Récréation supprimée ou décalée

L’éclipse partielle de soleil aura lieu vendredi matin entre 9h30 et 11h40, le maximum de l’ « obscuration » du soleil se produisant vers 10h30 du matin à Paris, avec quelques minutes de variation selon les régions. Résultat, nombre d’écoles ont décidé de décaler, voire carrément de supprimer la récréation. D’autres auront recours aux préaux et aux salles de jeux couvertes. «Dans l’école élémentaire où sont scolarisés mes enfants, la récréation a été supprimée vendredi. Elle l’était déjà depuis mardi en raison de la pollution aux particules », témoigne un père de famille de la région parisienne.

Dans l’académie de Montpellier – où « l’obscuration » du soleil sera de fait beaucoup plus faible que dans le nord de la France – le recteur a adressé le 13 mars dernier une mise en garde aux chefs d’établissement et aux inspecteurs (voir ci-dessous). « L’observation sans précaution d’une éclipse solaire est aussi dangereuse que de regarder directement le soleil sans protection. (…) Je vous remercie de prendre les mesures nécessaires et d’informer les personnels placés sous votre autorité afin que les élèves ne soient pas mis en situation d’observer directement ce phénomène. Dans certains cas, il conviendra de décaler l’heure de la récréation », écrit-il.
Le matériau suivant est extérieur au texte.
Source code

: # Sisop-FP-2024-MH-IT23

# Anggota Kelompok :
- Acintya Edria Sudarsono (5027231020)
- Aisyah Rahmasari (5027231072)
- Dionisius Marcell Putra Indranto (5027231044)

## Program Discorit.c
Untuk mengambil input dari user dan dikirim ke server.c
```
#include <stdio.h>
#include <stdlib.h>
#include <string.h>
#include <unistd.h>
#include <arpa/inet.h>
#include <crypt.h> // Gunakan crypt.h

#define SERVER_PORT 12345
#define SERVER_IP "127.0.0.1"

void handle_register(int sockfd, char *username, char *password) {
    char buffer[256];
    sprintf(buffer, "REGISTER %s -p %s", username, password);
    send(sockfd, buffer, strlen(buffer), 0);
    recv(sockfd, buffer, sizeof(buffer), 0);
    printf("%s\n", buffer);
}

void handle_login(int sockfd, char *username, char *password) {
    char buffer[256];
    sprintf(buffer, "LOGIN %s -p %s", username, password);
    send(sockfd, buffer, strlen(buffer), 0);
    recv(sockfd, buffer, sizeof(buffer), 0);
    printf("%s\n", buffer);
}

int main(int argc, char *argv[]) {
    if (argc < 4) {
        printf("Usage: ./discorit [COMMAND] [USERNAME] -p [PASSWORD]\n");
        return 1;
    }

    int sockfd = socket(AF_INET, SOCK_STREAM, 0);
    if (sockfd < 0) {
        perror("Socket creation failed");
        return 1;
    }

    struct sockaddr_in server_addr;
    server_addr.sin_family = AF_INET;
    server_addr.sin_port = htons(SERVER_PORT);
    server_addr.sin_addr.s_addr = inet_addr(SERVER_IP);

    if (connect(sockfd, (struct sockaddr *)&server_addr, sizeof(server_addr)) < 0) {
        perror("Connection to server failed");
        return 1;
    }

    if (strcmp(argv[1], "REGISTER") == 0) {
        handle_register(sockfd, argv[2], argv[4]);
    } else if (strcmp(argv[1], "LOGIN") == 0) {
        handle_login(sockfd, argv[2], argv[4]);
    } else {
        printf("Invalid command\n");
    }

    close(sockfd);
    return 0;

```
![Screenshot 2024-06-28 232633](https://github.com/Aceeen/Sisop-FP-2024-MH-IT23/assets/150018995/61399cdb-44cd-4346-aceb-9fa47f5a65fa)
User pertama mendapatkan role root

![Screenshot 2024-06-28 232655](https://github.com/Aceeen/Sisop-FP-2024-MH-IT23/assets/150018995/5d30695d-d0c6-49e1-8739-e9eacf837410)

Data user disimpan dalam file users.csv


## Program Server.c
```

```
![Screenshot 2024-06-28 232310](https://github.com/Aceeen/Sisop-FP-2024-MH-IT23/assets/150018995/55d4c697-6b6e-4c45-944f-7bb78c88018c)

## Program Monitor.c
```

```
Au rectorat de Grenoble, également, le directeur de cabinet François Charlon confirme que nombre d’établissements ont privilégié « une lecture a minima » des informations du ministère. «  Les consignes générales ont plutôt été de mobiliser les enfants à l’intérieur. L’observation de l’éclipse est possible si elle est effectuée dans des conditions de sécurité satisfaisantes, mais ce n’est pas une activité obligatoire », rappelle-t-il.

« Principe de précaution »

«  Il s’agit d’un problème de santé publique donc il est de la responsabilité des enseignants d’appliquer le principe de précaution », souligne Christian Chevalier, secrétaire général du syndicat d’enseignants SE-UNSA. Ce dernier relève une grande « diversité de situations » selon les établissements. L’académie de Toulouse a ainsi mis en ligne un dossier pédagogique contenant diverses fiches pratiques pour l’observation du phénomène de manière indirecte, sans lunettes. « L’observation d’un phénomène naturel aussi rare qu’une éclipse de soleil (même partielle) peut pleinement se justifier et s’intégrer dans une démarche d’investigation telle que formulée dans le nouveau socle commun de connaissances, de compétences et de culture de 2014 », peut-on y lire.

Dans un courrier adressé le 19 mars à la ministre de l’Education nationale, le SNU IPP-FSU, syndicat majoritaire dans le premier degré (maternelle et élémentaire), pointe des « consignes contradictoires ». « Alors qu’une information nationale a été envoyée aux écoles pour permettre une observation de l’éclipse en toute sécurité, des notes départementales ou de circonscription appellent maintenant à confiner les élèves dans les classes, à calfeutrer les fenêtres, quand elles n’interdisent pas formellement de mener une activité encadrée », écrit Sébastien Sihr, secrétaire général du syndicat.

«  S’il est tout à fait nécessaire d’informer largement sur les mesures de précaution, il est également essentiel d’autoriser l’observation de l’éclipse lorsque celle-ci a été préparée en respectant les règles de sécurité. Nous souhaitons que les directeurs et les équipes enseignantes soient soutenus et épaulés en ce sens. » Ceux qui ne pourront observer le phénomène directement pourront se consoler vendredi avec la retransmission vidéo diffusée en direct sur le site du CNRS. Ou attendre la prochaine éclipse partielle de soleil…. en 2021.